A series of events towards the end of the Qing dynasty led to the ultimate decline of the canal system:
- On the 21 July 1842, during the later stages of the First Opium War, British troops attacked and occupied Zhenjiang near the confluence of the Grand Canal and Yangtze River, effectively blocking operation of the canal system and its grain taxes. As a result, the Qing Daoguang Emperor decided to sue for peace and agreed to sign the Treaty of Nanking which brought hostilities to an end.
- The Taiping Rebellion of 1850-64 resulted in the loss of Nanjing and the Anhui segment of the Yangtze River for ten years from 1853 onwards thereby curtailing the canal network. During the war with the rebels, major canal side towns including Yangzhou, Qingjiangpu (清江浦), Linqing, Suzhou and Hangzhou suffered serious damage or were razed to the ground.
- After the Yellow River changed course in its floods between 1851 and 1855, the canals in the Shandong region gradually silted up.
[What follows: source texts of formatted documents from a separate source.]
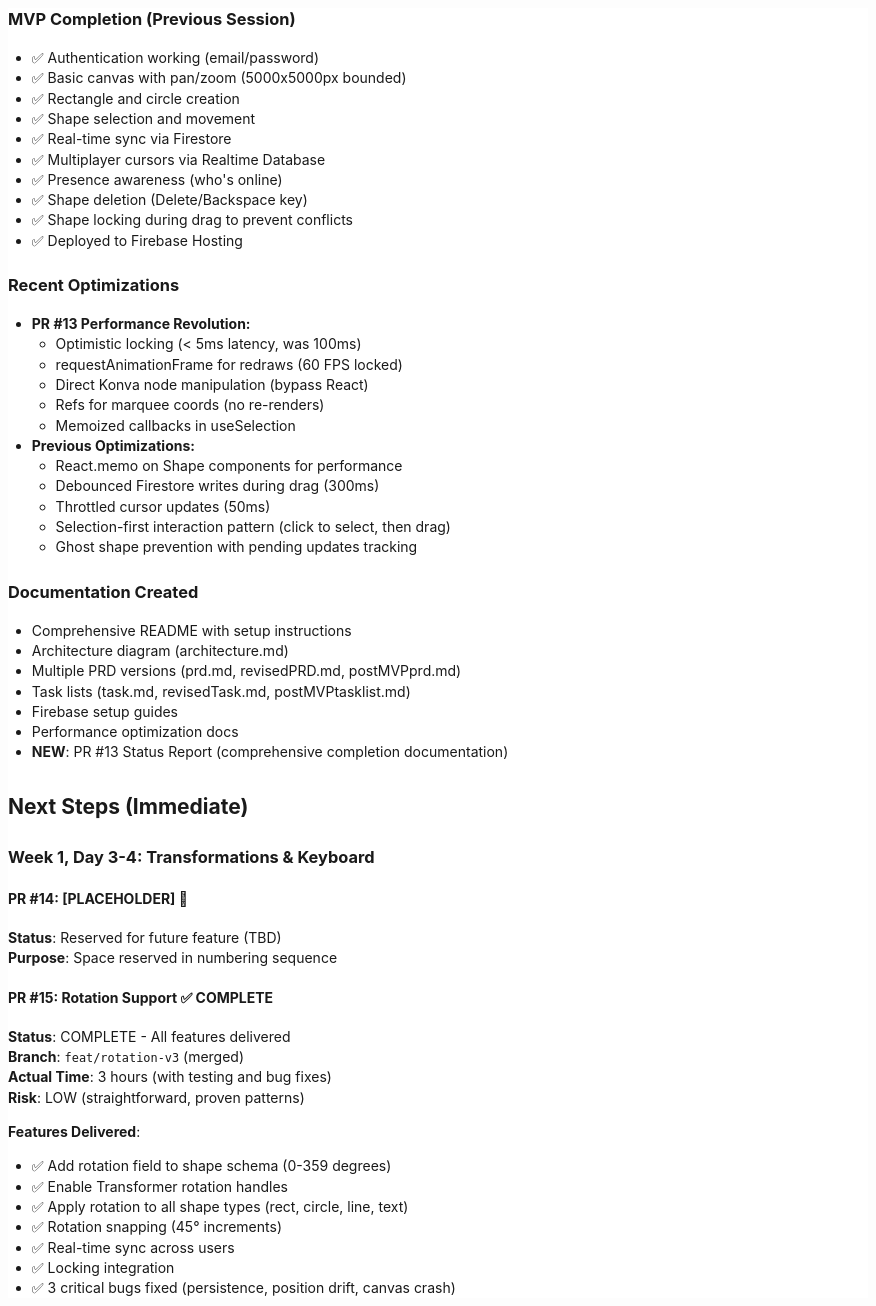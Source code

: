 ### MVP Completion (Previous Session)
- ✅ Authentication working (email/password)
- ✅ Basic canvas with pan/zoom (5000x5000px bounded)
- ✅ Rectangle and circle creation
- ✅ Shape selection and movement
- ✅ Real-time sync via Firestore
- ✅ Multiplayer cursors via Realtime Database
- ✅ Presence awareness (who's online)
- ✅ Shape deletion (Delete/Backspace key)
- ✅ Shape locking during drag to prevent conflicts
- ✅ Deployed to Firebase Hosting

### Recent Optimizations
- **PR #13 Performance Revolution:**
  - Optimistic locking (< 5ms latency, was 100ms)
  - requestAnimationFrame for redraws (60 FPS locked)
  - Direct Konva node manipulation (bypass React)
  - Refs for marquee coords (no re-renders)
  - Memoized callbacks in useSelection
- **Previous Optimizations:**
  - React.memo on Shape components for performance
  - Debounced Firestore writes during drag (300ms)
  - Throttled cursor updates (50ms)
  - Selection-first interaction pattern (click to select, then drag)
  - Ghost shape prevention with pending updates tracking

### Documentation Created
- Comprehensive README with setup instructions
- Architecture diagram (architecture.md)
- Multiple PRD versions (prd.md, revisedPRD.md, postMVPprd.md)
- Task lists (task.md, revisedTask.md, postMVPtasklist.md)
- Firebase setup guides
- Performance optimization docs
- **NEW**: PR #13 Status Report (comprehensive completion documentation)

## Next Steps (Immediate)

### Week 1, Day 3-4: Transformations & Keyboard

#### PR #14: [PLACEHOLDER] 📝
**Status**: Reserved for future feature (TBD)  
**Purpose**: Space reserved in numbering sequence

#### PR #15: Rotation Support ✅ COMPLETE
**Status**: COMPLETE - All features delivered  
**Branch**: `feat/rotation-v3` (merged)  
**Actual Time**: 3 hours (with testing and bug fixes)  
**Risk**: LOW (straightforward, proven patterns)

**Features Delivered**:
- ✅ Add rotation field to shape schema (0-359 degrees)
- ✅ Enable Transformer rotation handles
- ✅ Apply rotation to all shape types (rect, circle, line, text)
- ✅ Rotation snapping (45° increments)
- ✅ Real-time sync across users
- ✅ Locking integration
- ✅ 3 critical bugs fixed (persistence, position drift, canvas crash)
Thereafter, the principal routes for grain shipment were maritime.
- In 1872, an office to promote investment in steamships was established in Shanghai when steamships became the official vessels used within the grain-tax system.
- All canal-based traffic of the grain tax ceased in 1901.
- The post of canal system's governor-general was abolished in 1904
- 1911 saw the opening of the Jinpu railway linking Tianjin and Zhenjiang such that the importance of the Grand Canal and the towns along its banks significantly dropped.

===People's Republic===

A diagram of the Red Flag Canal near the Canal Visitor Center

During the Great Leap Forward, the Red Flag Canal was built entirely by hand as an irrigation canal diverting water from the Zhang River to fields in Linzhou in northern Henan. Completed in 1965, the main channel is 71 km long, winding around the side of a cliff and through 42 tunnels. It was celebrated within China and was the subject of several movies, including a section of Michelangelo Antonioni's 1972 documentary Chung Kuo.

The South–North Water Transfer Project is still ongoing, with the central route completed in 2014.